9 - Não merece acolhida a alegação no sentido de que não se poderia reconhecer como especial o período trabalhado, em função de a técnica utilizada na aferição do ruído não ter observado a Instrução Normativa 77/2015. O segurado não pode ser prejudicado por eventual equívoco da empresa no particular. Ressalte-se que, em função do quanto estabelecido no artigo 58, da Lei 8.213/91, presume-se que as informações constantes do PPP são verdadeiras, não sendo razoável nem proporcional prejudicar o trabalhador por eventual irregularidade formal de referido formulário, eis que ele não é responsável pela elaboração do documento e porque cabe ao Poder Público fiscalizar a elaboração do PPP e dos laudos técnicos que o embasam. (TRF 3ª Região, 7ª Turma, ApCiv - APELAÇÃO CÍVEL - 5000617-03.2017.4.03.6128, Rel. Desembargador Federal INES VIRGINIA PRADO SOARES, julgado em 16/08/2022, DJEN DATA: 25/08/2022)

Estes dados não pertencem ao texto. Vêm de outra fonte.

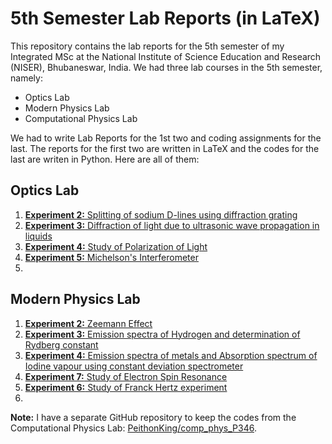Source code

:# 5th Semester Lab Reports (in LaTeX)

This repository contains the lab reports for the 5th semester of my Integrated MSc at the National Institute of Science Education and Research (NISER), Bhubaneswar, India. We had three lab courses in the 5th semester, namely:

- Optics Lab
- Modern Physics Lab
- Computational Physics Lab

We had to write Lab Reports for the 1st two and coding assignments for the last. The reports for the first two are written in LaTeX and the codes for the last are writen in Python. Here are all of them:

## Optics Lab

1. [**Experiment 2:** Splitting of sodium D-lines using diffraction grating](./Optics_Lab/Expt_2/main.pdf)
2. [**Experiment 3:** Diffraction of light due to ultrasonic wave propagation in liquids](./Optics_Lab/Expt_3/main.pdf)
3. [**Experiment 4:** Study of Polarization of Light](./Optics_Lab/Expt_4/main.pdf)
4. [**Experiment 5:** Michelson's Interferometer](./Optics_Lab/Expt_5/main.pdf)
5. 

## Modern Physics Lab

1. [**Experiment 2:** Zeemann Effect](./Modern_Physics/Expt_2/main.pdf)
2. [**Experiment 3:** Emission spectra of Hydrogen and determination of Rydberg constant](./Modern_Physics/Expt_3/main.pdf)
3. [**Experiment 4:** Emission spectra of metals and Absorption spectrum of Iodine vapour using constant deviation spectrometer](./Modern_Physics/Expt_4/main.pdf)
4. [**Experiment 7:** Study of Electron Spin Resonance](./Modern_Physics/Expt_7/main.pdf)
5. [**Experiment 6:** Study of Franck Hertz experiment](./Modern_Physics/Expt_6/main.pdf)
6. 

**Note:** I have a separate GitHub repository to keep the codes from the Computational Physics Lab: [PeithonKing/comp_phys_P346](https://github.com/PeithonKing/comp_phys_P346).

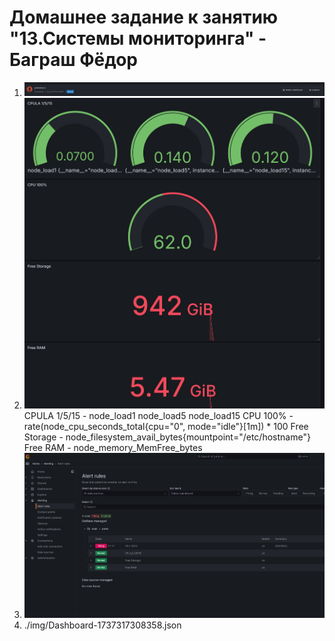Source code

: # Домашнее задание к занятию "13.Системы мониторинга" - Баграш Фёдор

1. ![alt text](./img/tsk4.png)
2. ![alt text](./img/tsk5.png)
CPULA 1/5/15 - node_load1 node_load5 node_load15
CPU 100% - rate(node_cpu_seconds_total{cpu="0", mode="idle"}[1m]) * 100
Free Storage - node_filesystem_avail_bytes{mountpoint="/etc/hostname"}
Free RAM - node_memory_MemFree_bytes
3. ![alt text](./img/tsk6.png)
4. ./img/Dashboard-1737317308358.json
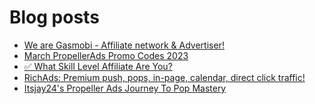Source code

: # Blog posts
<!-- BLOG-POST-LIST:START -->
- [We are Gasmobi - Affiliate network &amp; Advertiser!](https://afflift.com/f/threads/we-are-gasmobi-affiliate-network-advertiser.4621/)
- [March PropellerAds Promo Codes 2023](https://afflift.com/f/threads/march-propellerads-promo-codes-2023.10510/)
- [✅ What Skill Level Affiliate Are You?](https://afflift.com/f/threads/%E2%9C%85-what-skill-level-affiliate-are-you.7860/)
- [RichAds: Premium push, pops, in-page, calendar, direct click traffic!](https://afflift.com/f/threads/richads-premium-push-pops-in-page-calendar-direct-click-traffic.991/)
- [Itsjay24&#39;s Propeller Ads Journey To Pop Mastery](https://afflift.com/f/threads/itsjay24s-propeller-ads-journey-to-pop-mastery.10146/)
<!-- BLOG-POST-LIST:END -->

Para os profissionais da área, a discussão soa como um pleonasmo, uma vez que a dosimetria observa as determinações da Norma de Higiene Ocupacional (NHO-01) da FUNDACENTRO e/ou da NR-15.

Com efeito, o único elemento anormal no referido contexto (para o INSS) é o fato de o documento comprovar a exposição do trabalhador ao agente físico ruído. O dito carrega consigo o não dito, isto é, fica clara a desconfiança que gravita em torno dos formulários que comprovam a especialidade do labor. Assim fazendo, o INSS joga para um segundo (terceiro, quarto...) nível qualquer preocupação com a saúde do trabalhador. A discussão agora diz respeito a indicação (ou não) das abreviaturas “NR-15” e/ou “NHO-01” no formulário PPP, uma discussão que (a meu ver) é meramente verbal ou falsa, porquanto distante da finalidade do benefício. A discussão confirma a impressão de que a forma tem maior peso do que eventual dano à saúde, causado pela prolongada exposição ao agente físico ruído.

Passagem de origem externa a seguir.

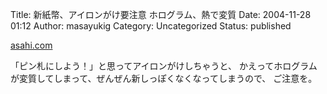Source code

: Title: 新紙幣、アイロンがけ要注意 ホログラム、熱で変質
Date: 2004-11-28 01:12
Author: masayukig
Category: Uncategorized
Status: published

[asahi.com](http://www.asahi.com/national/update/1127/006.html?2004)

「ピン札にしよう！」と思ってアイロンがけしちゃうと、
かえってホログラムが変質してしまって、ぜんぜん新しっぽくなくなってしまうので、
ご注意を。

É impensável, ultrapassada a via administrativa, que se coloque em dúvida questões que dizem respeito ao procedimento técnico. Não se pode cair na cilada/tentação de colocar tudo em dúvida. O que vem depois? Vamos discutir se o profissional observou o prazo de validade do dosímetro? Se o dosímetro estava calibrado? Os valores foram medidos na zona auditiva do trabalhador, como é exigido pelos procedimentos técnicos?

Enfim, o Poder Judiciário está se imiscuindo em questões por demais técnicas e, com suas decisões, transferindo vícios formais dos documentos (formulários e laudos técnicos) para o segurado, poupando os verdadeiros responsáveis pela sua emissão e fiscalização, empresa e INSS.

Não sem razão, o Supremo Tribunal Federal, no julgamento do Tema 555, deixou registrado, no item 11, que, em caso de divergência ou dúvida acerca da real eficácia do Equipamento de Proteção Individual, "a premissa a nortear a Administração e o Judiciário é pelo reconhecimento do direito ao benefício da aposentadoria especial." Isso nada mais é - e, por isso, muito -, do que aplicar os princípios do in dubio pro ambiente-operário, da prevenção, da proteção do trabalhador, da proporcionalizada e da razoabilidade, para citar apenas estes. 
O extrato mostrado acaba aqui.